Some 15 species of seals are hunted worldwide
The European Commission has proposed that the EU ban all trade in seal products from countries that fail to meet high animal welfare standards.
Environment Commissioner Stavros Dimas called for a ban on seal products obtained through "cruel hunting methods", which he called "repugnant".
Canada warned the EU not to "bow to misinformation and emotional rhetoric".
Canada kills about 300,000 seals annually off its east coast. It is the biggest such hunt in the world.
In the EU, seal-hunting is practised in Sweden, Finland, the Danish territory of Greenland and in the UK.
Mr Dimas said he hoped the ban would take effect before Canada's 2009 hunting season. He said his office received thousands of demands for a ban - mostly from campaigners in the UK, the US and Canada.
Anti-hunt campaigners say some seals are skinned while still conscious. Hunters typically shoot the seals with rifles or bludgeon them to death with spiked clubs.
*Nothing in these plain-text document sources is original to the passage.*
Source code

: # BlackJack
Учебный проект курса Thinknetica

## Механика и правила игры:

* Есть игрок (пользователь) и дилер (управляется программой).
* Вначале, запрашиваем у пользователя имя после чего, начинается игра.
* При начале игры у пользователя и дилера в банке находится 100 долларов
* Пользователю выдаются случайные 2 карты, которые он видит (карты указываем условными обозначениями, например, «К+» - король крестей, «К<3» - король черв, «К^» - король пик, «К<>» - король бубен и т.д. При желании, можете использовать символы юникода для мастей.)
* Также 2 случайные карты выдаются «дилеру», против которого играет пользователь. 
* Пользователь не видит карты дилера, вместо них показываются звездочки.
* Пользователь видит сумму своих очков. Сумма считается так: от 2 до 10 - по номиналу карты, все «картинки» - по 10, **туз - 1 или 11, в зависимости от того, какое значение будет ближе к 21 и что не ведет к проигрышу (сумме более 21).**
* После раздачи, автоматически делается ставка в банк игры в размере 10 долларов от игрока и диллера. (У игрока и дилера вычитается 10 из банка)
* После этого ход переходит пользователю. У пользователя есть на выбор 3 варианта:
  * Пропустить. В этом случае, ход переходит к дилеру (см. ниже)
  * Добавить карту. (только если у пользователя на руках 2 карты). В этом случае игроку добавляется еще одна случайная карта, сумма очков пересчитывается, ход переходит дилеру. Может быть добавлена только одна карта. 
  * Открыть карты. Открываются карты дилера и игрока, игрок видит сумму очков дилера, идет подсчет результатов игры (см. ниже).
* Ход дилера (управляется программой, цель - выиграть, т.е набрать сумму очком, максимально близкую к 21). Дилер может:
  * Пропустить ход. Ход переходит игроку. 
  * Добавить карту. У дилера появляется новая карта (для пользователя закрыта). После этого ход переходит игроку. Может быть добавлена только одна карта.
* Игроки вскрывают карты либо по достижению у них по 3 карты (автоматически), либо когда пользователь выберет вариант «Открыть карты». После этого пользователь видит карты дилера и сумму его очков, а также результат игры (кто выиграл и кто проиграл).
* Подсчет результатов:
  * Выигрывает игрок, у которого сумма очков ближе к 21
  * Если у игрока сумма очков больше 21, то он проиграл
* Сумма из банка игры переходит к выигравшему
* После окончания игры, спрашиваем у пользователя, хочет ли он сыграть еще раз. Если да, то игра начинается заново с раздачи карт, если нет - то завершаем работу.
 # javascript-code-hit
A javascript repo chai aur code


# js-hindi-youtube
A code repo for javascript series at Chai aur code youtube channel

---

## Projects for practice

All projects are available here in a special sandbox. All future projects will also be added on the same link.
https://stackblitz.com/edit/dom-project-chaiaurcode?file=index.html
The animals' pelts, fat and meat are traded.
Canada's Fisheries Minister Loyola Hearn insisted on Wednesday that Canada has "a humanely conducted hunt".
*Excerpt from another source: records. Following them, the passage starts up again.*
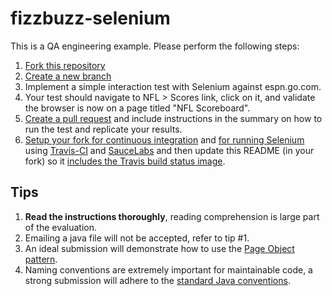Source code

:fizzbuzz-selenium
=================

This is a QA engineering example. Please perform the following steps:

1. [Fork this repository](https://help.github.com/articles/fork-a-repo)
1. [Create a new branch](https://github.com/blog/1377-create-and-delete-branches)
1. Implement a simple interaction test with Selenium against espn.go.com.
  1. Your test should navigate to NFL > Scores link, click on it, and validate the browser is now on a page titled "NFL Scoreboard".
1. [Create a pull request](https://help.github.com/articles/creating-a-pull-request) and include instructions in the summary on how to run the test and replicate your results.
1. [Setup your fork for continuous integration](http://docs.travis-ci.com/user/languages/java/) and [for running Selenium](http://docs.travis-ci.com/user/gui-and-headless-browsers/) using [Travis-CI](https://travis-ci.org/) and [SauceLabs](http://saucelabs.com) and then update this README (in your fork) so it [includes the Travis build status image](http://docs.travis-ci.com/user/status-images/).

## Tips
1. **Read the instructions thoroughly**, reading comprehension is large part of the evaluation.
2. Emailing a java file will not be accepted, refer to tip #1.
3. An ideal submission will demonstrate how to use the [Page Object pattern](https://code.google.com/p/selenium/wiki/PageObjects).
4. Naming conventions are extremely important for maintainable code, a strong submission will adhere to the [standard Java conventions](http://java.about.com/od/javasyntax/a/nameconventions.htm).
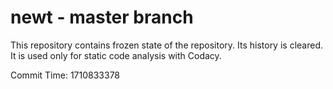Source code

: # newt - master branch

This repository contains frozen state of the repository.
Its history is cleared. It is used only for static code
analysis with Codacy.

Commit Time: 1710833378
The EU ban - not yet approved by the European Parliament and EU ministers - would not apply to Canada's Arctic Inuit community.
The EU barred the import of white pelts taken from baby seals in 1983.
Belgium and the Netherlands have already banned seal products and the United States has banned Canadian seal products since 1972.
The Commission says it is addressing concerns expressed by the European Parliament and the general public "that seals are being killed and skinned using practices that unnecessarily inflict pain and suffering".
It says European Food Safety Authority (EFSA) scientific opinion "indicates that seals can be killed rapidly and effectively by a number of methods without causing avoidable pain, distress and suffering, but evidence shows that effective killing does not always happen in practice".
Trade in seal products would be allowed only where they came with guarantees that the animals did not suffer unnecessarily.
A certification scheme would be established including, if necessary, a distinctive label or mark, showing that a seal-trading country met strict conditions.